Spartacus soon learned that the Romans were making him fight against his own people. Without any hesitation, he took his change to desert and make it back to his village where he and his wife went north, but not before being recognized, captured and finally enslaved by Roman troops.
Taken to Italy, he was then brought from the slave ports of Neapolis to the City of Capua, where he was sold to Lentulus Batiatus, a lanista. Spartacus was trained as a gladiator and won many victories in the arena, becoming popular attraction along with his the Gaul Crixus. But having the life of a gladiator, having to fight to the death for the entertainment of others, was something Spartacus despised.

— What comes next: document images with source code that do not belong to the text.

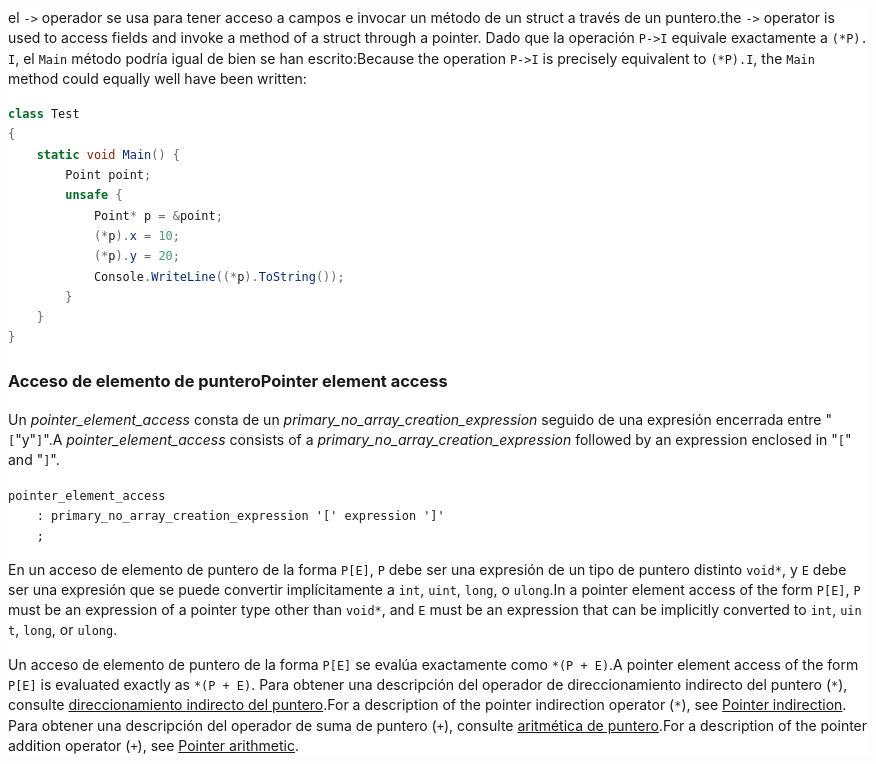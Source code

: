 <span data-ttu-id="d5d37-264">el `->` operador se usa para tener acceso a campos e invocar un método de un struct a través de un puntero.</span><span class="sxs-lookup"><span data-stu-id="d5d37-264">the `->` operator is used to access fields and invoke a method of a struct through a pointer.</span></span> <span data-ttu-id="d5d37-265">Dado que la operación `P->I` equivale exactamente a `(*P).I`, el `Main` método podría igual de bien se han escrito:</span><span class="sxs-lookup"><span data-stu-id="d5d37-265">Because the operation `P->I` is precisely equivalent to `(*P).I`, the `Main` method could equally well have been written:</span></span>

```csharp
class Test
{
    static void Main() {
        Point point;
        unsafe {
            Point* p = &point;
            (*p).x = 10;
            (*p).y = 20;
            Console.WriteLine((*p).ToString());
        }
    }
}
```

### <a name="pointer-element-access"></a><span data-ttu-id="d5d37-266">Acceso de elemento de puntero</span><span class="sxs-lookup"><span data-stu-id="d5d37-266">Pointer element access</span></span>

<span data-ttu-id="d5d37-267">Un *pointer_element_access* consta de un *primary_no_array_creation_expression* seguido de una expresión encerrada entre "`[`"y"`]`".</span><span class="sxs-lookup"><span data-stu-id="d5d37-267">A *pointer_element_access* consists of a *primary_no_array_creation_expression* followed by an expression enclosed in "`[`" and "`]`".</span></span>

```antlr
pointer_element_access
    : primary_no_array_creation_expression '[' expression ']'
    ;
```

<span data-ttu-id="d5d37-268">En un acceso de elemento de puntero de la forma `P[E]`, `P` debe ser una expresión de un tipo de puntero distinto `void*`, y `E` debe ser una expresión que se puede convertir implícitamente a `int`, `uint`, `long`, o `ulong`.</span><span class="sxs-lookup"><span data-stu-id="d5d37-268">In a pointer element access of the form `P[E]`, `P` must be an expression of a pointer type other than `void*`, and `E` must be an expression that can be implicitly converted to `int`, `uint`, `long`, or `ulong`.</span></span>

<span data-ttu-id="d5d37-269">Un acceso de elemento de puntero de la forma `P[E]` se evalúa exactamente como `*(P + E)`.</span><span class="sxs-lookup"><span data-stu-id="d5d37-269">A pointer element access of the form `P[E]` is evaluated exactly as `*(P + E)`.</span></span> <span data-ttu-id="d5d37-270">Para obtener una descripción del operador de direccionamiento indirecto del puntero (`*`), consulte [direccionamiento indirecto del puntero](unsafe-code.md#pointer-indirection).</span><span class="sxs-lookup"><span data-stu-id="d5d37-270">For a description of the pointer indirection operator (`*`), see [Pointer indirection](unsafe-code.md#pointer-indirection).</span></span> <span data-ttu-id="d5d37-271">Para obtener una descripción del operador de suma de puntero (`+`), consulte [aritmética de puntero](unsafe-code.md#pointer-arithmetic).</span><span class="sxs-lookup"><span data-stu-id="d5d37-271">For a description of the pointer addition operator (`+`), see [Pointer arithmetic](unsafe-code.md#pointer-arithmetic).</span></span>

In the early weeks of 73 BC, he decided that should he die fighting, it would not be in the arena. Persuading Crixus, Oenomaus and Gannicus, they began the Third Servile War, using kitchen implements and chopping knives to make their escape from the ludus. After much effort, the gladiators made their escape, but out of 200 of his brothers, only sixty survived, with around twenty house slaves.
The rebels remained in Capua for a small amount of time; plundering, liberating any slaves they could find and sometimes slaughtering slave owners and burning down villa's. But eventually they left and he chose Mount Vesuvius as a base of operations. He heard of Vesuvius either from his days as a bandit, from his service to Sulla during the Social War (depending on whether he did any of these things), or simply heard about it from other slaves.

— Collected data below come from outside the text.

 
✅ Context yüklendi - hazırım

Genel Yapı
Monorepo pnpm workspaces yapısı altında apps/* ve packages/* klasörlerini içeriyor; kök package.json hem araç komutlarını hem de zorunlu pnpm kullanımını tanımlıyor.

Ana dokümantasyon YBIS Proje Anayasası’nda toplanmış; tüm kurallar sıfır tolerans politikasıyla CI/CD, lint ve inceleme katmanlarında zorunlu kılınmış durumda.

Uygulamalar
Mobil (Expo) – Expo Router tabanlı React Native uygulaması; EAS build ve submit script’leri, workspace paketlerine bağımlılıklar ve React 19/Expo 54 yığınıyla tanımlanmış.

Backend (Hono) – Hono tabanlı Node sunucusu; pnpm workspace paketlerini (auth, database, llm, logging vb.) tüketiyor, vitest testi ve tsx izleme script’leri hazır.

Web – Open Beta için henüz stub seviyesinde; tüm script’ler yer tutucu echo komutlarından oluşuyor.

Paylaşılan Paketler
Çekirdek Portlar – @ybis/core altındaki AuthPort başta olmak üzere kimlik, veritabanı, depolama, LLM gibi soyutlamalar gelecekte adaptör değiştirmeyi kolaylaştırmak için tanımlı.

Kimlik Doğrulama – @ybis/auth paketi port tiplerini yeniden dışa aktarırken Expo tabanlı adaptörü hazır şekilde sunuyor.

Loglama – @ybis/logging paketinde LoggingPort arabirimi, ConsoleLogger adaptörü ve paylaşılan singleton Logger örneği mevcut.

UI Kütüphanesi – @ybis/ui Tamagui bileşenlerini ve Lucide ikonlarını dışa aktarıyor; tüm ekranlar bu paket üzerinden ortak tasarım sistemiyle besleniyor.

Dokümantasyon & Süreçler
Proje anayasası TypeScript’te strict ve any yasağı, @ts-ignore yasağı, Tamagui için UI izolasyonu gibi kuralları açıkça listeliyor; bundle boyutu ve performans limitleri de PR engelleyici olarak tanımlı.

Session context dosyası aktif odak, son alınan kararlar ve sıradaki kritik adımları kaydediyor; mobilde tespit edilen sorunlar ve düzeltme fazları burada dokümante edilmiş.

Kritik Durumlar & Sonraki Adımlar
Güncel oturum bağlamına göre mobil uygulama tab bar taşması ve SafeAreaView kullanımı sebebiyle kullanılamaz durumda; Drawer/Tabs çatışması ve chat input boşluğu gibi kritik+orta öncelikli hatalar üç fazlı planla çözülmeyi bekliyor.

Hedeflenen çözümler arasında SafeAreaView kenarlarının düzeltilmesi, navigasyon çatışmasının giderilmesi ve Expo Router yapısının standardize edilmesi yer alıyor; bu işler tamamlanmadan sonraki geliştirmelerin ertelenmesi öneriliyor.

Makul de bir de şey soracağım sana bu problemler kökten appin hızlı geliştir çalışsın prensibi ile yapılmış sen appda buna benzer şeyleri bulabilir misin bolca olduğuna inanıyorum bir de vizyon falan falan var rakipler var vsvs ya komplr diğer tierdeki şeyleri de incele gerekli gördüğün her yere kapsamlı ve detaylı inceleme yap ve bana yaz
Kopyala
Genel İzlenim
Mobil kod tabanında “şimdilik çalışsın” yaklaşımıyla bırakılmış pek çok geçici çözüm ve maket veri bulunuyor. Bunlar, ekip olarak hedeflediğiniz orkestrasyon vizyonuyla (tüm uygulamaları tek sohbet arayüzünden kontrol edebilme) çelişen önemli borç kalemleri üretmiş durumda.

Spartacus had smaller numbers than Glaber's collected cohorts, which drove Spartacus and his men above Mount Vesuvius. They needed a way to get down the mountain (the only known entrance being blocked by Glaber's troops). This was when he had an idea: gather enough wood and weeds to weave together a number of vines for him and his men to climb down the mountain with. When Spartacus had a considerable amount of his men with him, they stormed into Glaber's camp, which was easy for them as no trench work had been constructed, thanks to Glaber's ignorance and overconfidence.
In the dead of night, Spartacus killed many of Glaber's men, before the rest of the rebels made it down the mountain and towards the encampment. The rebels won, and the remainder of Glaber's men retreated.

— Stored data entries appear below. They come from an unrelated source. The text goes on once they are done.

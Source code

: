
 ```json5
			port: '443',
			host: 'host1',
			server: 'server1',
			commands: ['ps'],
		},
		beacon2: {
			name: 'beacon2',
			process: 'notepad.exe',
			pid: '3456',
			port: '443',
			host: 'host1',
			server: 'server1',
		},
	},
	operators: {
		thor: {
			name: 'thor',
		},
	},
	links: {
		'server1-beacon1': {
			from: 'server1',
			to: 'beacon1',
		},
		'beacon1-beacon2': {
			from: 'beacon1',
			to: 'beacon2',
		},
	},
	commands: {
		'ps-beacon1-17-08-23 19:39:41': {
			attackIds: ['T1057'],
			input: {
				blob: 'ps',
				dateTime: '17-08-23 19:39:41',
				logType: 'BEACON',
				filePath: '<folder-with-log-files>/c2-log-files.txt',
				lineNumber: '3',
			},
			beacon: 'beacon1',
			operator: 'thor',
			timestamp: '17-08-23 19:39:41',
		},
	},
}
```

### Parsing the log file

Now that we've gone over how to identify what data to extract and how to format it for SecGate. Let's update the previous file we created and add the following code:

The next test of his leadership came when facing the army of Publius Varinius.
Now that they had defeated Varinius and his cohorts, Spartacus decided to attack the mines located in Lucania to replenish his ranks. It took a while, but finally managed to free every slave there.
Spartacus led another successful siege along with his growing army, this time on the city of Forum Annii in early 72 BC. It was the first time he saw first hand the brutality his generals Crixus, Gannicus and Castus displayed against Roman citizens. He had killed a number of Romans himself, but felt instantly regretful of allowing his generals to do as they pleased.
Now hearing of Crixus' death in Apulia, Spartacus faced the Romans again, planning on finally killing Lentulus and Clodianus.
Spartacus was aware that Crassus would try to scout him out with a large force. When Spartacus was bringing his army south, Gaius Mummius disobeyed Crassus and attacked the rebels. Once again, Spartacus' numbers managed to overpower Mummius' forces, killing around 2,000 of them and allowing 10,000 of them to retreat back to Crassus' encampment, taking countless weapons for his men and another legionary standard.
By this time in the war, Spartacus was beyond certain he would win any and all future battles, especially against Crassus (who had really been defeated because of an insubordinate commander such as Mummius).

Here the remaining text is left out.